* _Action item_: In full and without change, transcribe the records below.

* _Source texts of formatted documents_:
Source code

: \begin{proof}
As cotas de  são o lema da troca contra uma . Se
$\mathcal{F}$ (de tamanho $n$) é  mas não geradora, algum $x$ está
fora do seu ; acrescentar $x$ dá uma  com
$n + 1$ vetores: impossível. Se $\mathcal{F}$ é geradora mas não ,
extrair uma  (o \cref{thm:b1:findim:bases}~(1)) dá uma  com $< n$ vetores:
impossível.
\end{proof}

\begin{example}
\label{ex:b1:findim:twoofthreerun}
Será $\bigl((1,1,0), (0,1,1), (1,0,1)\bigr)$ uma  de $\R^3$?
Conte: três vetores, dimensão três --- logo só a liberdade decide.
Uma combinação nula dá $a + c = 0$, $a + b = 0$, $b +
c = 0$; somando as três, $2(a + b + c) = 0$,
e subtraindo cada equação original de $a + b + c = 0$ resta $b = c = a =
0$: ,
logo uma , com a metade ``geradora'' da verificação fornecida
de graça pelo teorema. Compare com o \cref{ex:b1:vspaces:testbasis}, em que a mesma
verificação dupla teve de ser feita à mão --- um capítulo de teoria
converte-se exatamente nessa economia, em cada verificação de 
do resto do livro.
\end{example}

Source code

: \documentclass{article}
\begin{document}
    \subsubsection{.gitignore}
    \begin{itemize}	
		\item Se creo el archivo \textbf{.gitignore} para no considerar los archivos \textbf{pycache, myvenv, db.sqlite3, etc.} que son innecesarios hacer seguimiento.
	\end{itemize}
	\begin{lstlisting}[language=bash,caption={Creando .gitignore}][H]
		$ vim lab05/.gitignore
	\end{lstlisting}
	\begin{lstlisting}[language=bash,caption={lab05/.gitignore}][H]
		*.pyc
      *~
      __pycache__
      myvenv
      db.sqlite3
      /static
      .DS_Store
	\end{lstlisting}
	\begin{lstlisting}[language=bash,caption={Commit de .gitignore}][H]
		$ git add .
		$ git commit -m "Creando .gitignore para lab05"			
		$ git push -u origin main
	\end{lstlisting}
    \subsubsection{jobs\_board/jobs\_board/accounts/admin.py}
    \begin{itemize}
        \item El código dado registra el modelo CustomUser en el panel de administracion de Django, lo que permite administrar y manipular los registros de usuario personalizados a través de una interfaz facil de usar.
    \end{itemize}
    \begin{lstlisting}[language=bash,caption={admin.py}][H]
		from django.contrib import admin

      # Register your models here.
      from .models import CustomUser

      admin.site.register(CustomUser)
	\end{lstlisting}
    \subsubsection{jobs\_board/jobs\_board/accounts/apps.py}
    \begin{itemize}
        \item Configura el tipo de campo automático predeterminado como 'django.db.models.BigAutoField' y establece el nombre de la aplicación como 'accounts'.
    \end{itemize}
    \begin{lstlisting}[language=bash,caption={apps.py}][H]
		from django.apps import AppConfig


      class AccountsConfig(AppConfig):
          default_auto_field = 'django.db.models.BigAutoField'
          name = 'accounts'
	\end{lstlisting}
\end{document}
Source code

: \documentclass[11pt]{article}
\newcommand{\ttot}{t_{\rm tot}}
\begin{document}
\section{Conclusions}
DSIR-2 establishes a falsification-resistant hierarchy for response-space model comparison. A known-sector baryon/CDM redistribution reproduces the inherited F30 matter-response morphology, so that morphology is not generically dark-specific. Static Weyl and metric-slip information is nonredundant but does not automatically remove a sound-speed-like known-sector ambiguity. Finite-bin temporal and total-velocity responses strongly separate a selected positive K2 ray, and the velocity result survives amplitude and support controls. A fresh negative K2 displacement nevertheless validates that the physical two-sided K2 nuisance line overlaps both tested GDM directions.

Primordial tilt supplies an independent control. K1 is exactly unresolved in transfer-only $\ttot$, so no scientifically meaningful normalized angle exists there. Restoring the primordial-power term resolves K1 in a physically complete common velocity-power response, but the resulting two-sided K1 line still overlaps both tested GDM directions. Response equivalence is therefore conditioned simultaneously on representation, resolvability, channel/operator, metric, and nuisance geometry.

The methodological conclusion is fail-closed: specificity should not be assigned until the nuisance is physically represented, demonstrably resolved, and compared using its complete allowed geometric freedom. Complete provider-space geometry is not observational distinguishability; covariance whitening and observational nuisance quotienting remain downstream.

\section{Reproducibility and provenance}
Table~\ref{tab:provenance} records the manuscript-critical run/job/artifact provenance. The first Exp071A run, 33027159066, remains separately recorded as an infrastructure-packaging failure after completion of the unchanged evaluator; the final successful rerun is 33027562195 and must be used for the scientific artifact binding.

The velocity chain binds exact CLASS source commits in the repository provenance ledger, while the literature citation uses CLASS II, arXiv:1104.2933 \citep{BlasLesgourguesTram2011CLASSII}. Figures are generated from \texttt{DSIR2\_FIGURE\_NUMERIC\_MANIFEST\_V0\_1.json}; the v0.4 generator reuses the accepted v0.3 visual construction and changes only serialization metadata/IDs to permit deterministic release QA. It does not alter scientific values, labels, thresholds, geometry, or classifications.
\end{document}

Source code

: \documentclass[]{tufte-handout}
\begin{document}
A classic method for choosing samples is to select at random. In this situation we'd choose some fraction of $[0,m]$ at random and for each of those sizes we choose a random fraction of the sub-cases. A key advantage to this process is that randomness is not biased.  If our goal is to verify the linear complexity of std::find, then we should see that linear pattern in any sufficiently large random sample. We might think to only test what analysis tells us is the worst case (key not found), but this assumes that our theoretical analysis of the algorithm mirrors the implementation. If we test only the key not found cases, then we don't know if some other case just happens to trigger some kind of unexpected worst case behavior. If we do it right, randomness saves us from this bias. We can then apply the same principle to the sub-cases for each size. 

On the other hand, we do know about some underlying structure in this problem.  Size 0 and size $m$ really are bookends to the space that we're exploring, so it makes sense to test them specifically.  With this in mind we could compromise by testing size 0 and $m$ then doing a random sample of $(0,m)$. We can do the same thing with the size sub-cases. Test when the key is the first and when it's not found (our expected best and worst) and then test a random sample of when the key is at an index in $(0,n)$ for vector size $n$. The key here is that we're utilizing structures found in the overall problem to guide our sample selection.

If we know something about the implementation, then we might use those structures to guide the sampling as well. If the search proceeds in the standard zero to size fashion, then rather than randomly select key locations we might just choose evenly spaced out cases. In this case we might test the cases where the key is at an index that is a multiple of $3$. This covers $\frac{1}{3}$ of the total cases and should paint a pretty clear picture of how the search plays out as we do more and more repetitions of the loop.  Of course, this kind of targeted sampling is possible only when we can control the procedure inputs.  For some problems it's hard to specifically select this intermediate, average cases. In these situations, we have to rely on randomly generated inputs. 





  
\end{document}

* _Response below_:
Source code

: \begin{proof}
As cotas de  são o lema da troca contra uma . Se
$\mathcal{F}$ (de tamanho $n$) é  mas não geradora, algum $x$ está
fora do seu ; acrescentar $x$ dá uma  com
$n + 1$ vetores: impossível. Se $\mathcal{F}$ é geradora mas não ,
extrair uma  (o \cref{thm:b1:findim:bases}~(1)) dá uma  com $< n$ vetores:
impossível.
\end{proof}

\begin{example}
\label{ex:b1:findim:twoofthreerun}
Será $\bigl((1,1,0), (0,1,1), (1,0,1)\bigr)$ uma  de $\R^3$?
Conte: três vetores, dimensão três --- logo só a liberdade decide.
Uma combinação nula dá $a + c = 0$, $a + b = 0$, $b +
c = 0$; somando as três, $2(a + b + c) = 0$,
e subtraindo cada equação original de $a + b + c = 0$ resta $b = c = a =
0$: ,
logo uma , com a metade ``geradora'' da verificação fornecida
de graça pelo teorema. Compare com o \cref{ex:b1:vspaces:testbasis}, em que a mesma
verificação dupla teve de ser feita à mão --- um capítulo de teoria
converte-se exatamente nessa economia, em cada verificação de 
do resto do livro.
\end{example}

Source code

: \documentclass{article}
\begin{document}
    \subsubsection{.gitignore}
    \begin{itemize}	
		\item Se creo el archivo \textbf{.gitignore} para no considerar los archivos \textbf{pycache, myvenv, db.sqlite3, etc.} que son innecesarios hacer seguimiento.
	\end{itemize}
	\begin{lstlisting}[language=bash,caption={Creando .gitignore}][H]
		$ vim lab05/.gitignore
	\end{lstlisting}
	\begin{lstlisting}[language=bash,caption={lab05/.gitignore}][H]
		*.pyc
      *~
      __pycache__
      myvenv
      db.sqlite3
      /static
      .DS_Store
	\end{lstlisting}
	\begin{lstlisting}[language=bash,caption={Commit de .gitignore}][H]
		$ git add .
		$ git commit -m "Creando .gitignore para lab05"			
		$ git push -u origin main
	\end{lstlisting}
    \subsubsection{jobs\_board/jobs\_board/accounts/admin.py}
    \begin{itemize}
        \item El código dado registra el modelo CustomUser en el panel de administracion de Django, lo que permite administrar y manipular los registros de usuario personalizados a través de una interfaz facil de usar.
    \end{itemize}
    \begin{lstlisting}[language=bash,caption={admin.py}][H]
		from django.contrib import admin

      # Register your models here.
      from .models import CustomUser

      admin.site.register(CustomUser)
	\end{lstlisting}
    \subsubsection{jobs\_board/jobs\_board/accounts/apps.py}
    \begin{itemize}
        \item Configura el tipo de campo automático predeterminado como 'django.db.models.BigAutoField' y establece el nombre de la aplicación como 'accounts'.
    \end{itemize}
    \begin{lstlisting}[language=bash,caption={apps.py}][H]
		from django.apps import AppConfig


      class AccountsConfig(AppConfig):
          default_auto_field = 'django.db.models.BigAutoField'
          name = 'accounts'
	\end{lstlisting}
\end{document}
Source code

: \documentclass[11pt]{article}
\newcommand{\ttot}{t_{\rm tot}}
\begin{document}
\section{Conclusions}
DSIR-2 establishes a falsification-resistant hierarchy for response-space model comparison. A known-sector baryon/CDM redistribution reproduces the inherited F30 matter-response morphology, so that morphology is not generically dark-specific. Static Weyl and metric-slip information is nonredundant but does not automatically remove a sound-speed-like known-sector ambiguity. Finite-bin temporal and total-velocity responses strongly separate a selected positive K2 ray, and the velocity result survives amplitude and support controls. A fresh negative K2 displacement nevertheless validates that the physical two-sided K2 nuisance line overlaps both tested GDM directions.

Primordial tilt supplies an independent control. K1 is exactly unresolved in transfer-only $\ttot$, so no scientifically meaningful normalized angle exists there. Restoring the primordial-power term resolves K1 in a physically complete common velocity-power response, but the resulting two-sided K1 line still overlaps both tested GDM directions. Response equivalence is therefore conditioned simultaneously on representation, resolvability, channel/operator, metric, and nuisance geometry.

The methodological conclusion is fail-closed: specificity should not be assigned until the nuisance is physically represented, demonstrably resolved, and compared using its complete allowed geometric freedom. Complete provider-space geometry is not observational distinguishability; covariance whitening and observational nuisance quotienting remain downstream.

\section{Reproducibility and provenance}
Table~\ref{tab:provenance} records the manuscript-critical run/job/artifact provenance. The first Exp071A run, 33027159066, remains separately recorded as an infrastructure-packaging failure after completion of the unchanged evaluator; the final successful rerun is 33027562195 and must be used for the scientific artifact binding.

The velocity chain binds exact CLASS source commits in the repository provenance ledger, while the literature citation uses CLASS II, arXiv:1104.2933 \citep{BlasLesgourguesTram2011CLASSII}. Figures are generated from \texttt{DSIR2\_FIGURE\_NUMERIC\_MANIFEST\_V0\_1.json}; the v0.4 generator reuses the accepted v0.3 visual construction and changes only serialization metadata/IDs to permit deterministic release QA. It does not alter scientific values, labels, thresholds, geometry, or classifications.
\end{document}

Source code

: \documentclass[]{tufte-handout}
\begin{document}
A classic method for choosing samples is to select at random. In this situation we'd choose some fraction of $[0,m]$ at random and for each of those sizes we choose a random fraction of the sub-cases. A key advantage to this process is that randomness is not biased.  If our goal is to verify the linear complexity of std::find, then we should see that linear pattern in any sufficiently large random sample. We might think to only test what analysis tells us is the worst case (key not found), but this assumes that our theoretical analysis of the algorithm mirrors the implementation. If we test only the key not found cases, then we don't know if some other case just happens to trigger some kind of unexpected worst case behavior. If we do it right, randomness saves us from this bias. We can then apply the same principle to the sub-cases for each size. 

On the other hand, we do know about some underlying structure in this problem.  Size 0 and size $m$ really are bookends to the space that we're exploring, so it makes sense to test them specifically.  With this in mind we could compromise by testing size 0 and $m$ then doing a random sample of $(0,m)$. We can do the same thing with the size sub-cases. Test when the key is the first and when it's not found (our expected best and worst) and then test a random sample of when the key is at an index in $(0,n)$ for vector size $n$. The key here is that we're utilizing structures found in the overall problem to guide our sample selection.

If we know something about the implementation, then we might use those structures to guide the sampling as well. If the search proceeds in the standard zero to size fashion, then rather than randomly select key locations we might just choose evenly spaced out cases. In this case we might test the cases where the key is at an index that is a multiple of $3$. This covers $\frac{1}{3}$ of the total cases and should paint a pretty clear picture of how the search plays out as we do more and more repetitions of the loop.  Of course, this kind of targeted sampling is possible only when we can control the procedure inputs.  For some problems it's hard to specifically select this intermediate, average cases. In these situations, we have to rely on randomly generated inputs. 





  
\end{document}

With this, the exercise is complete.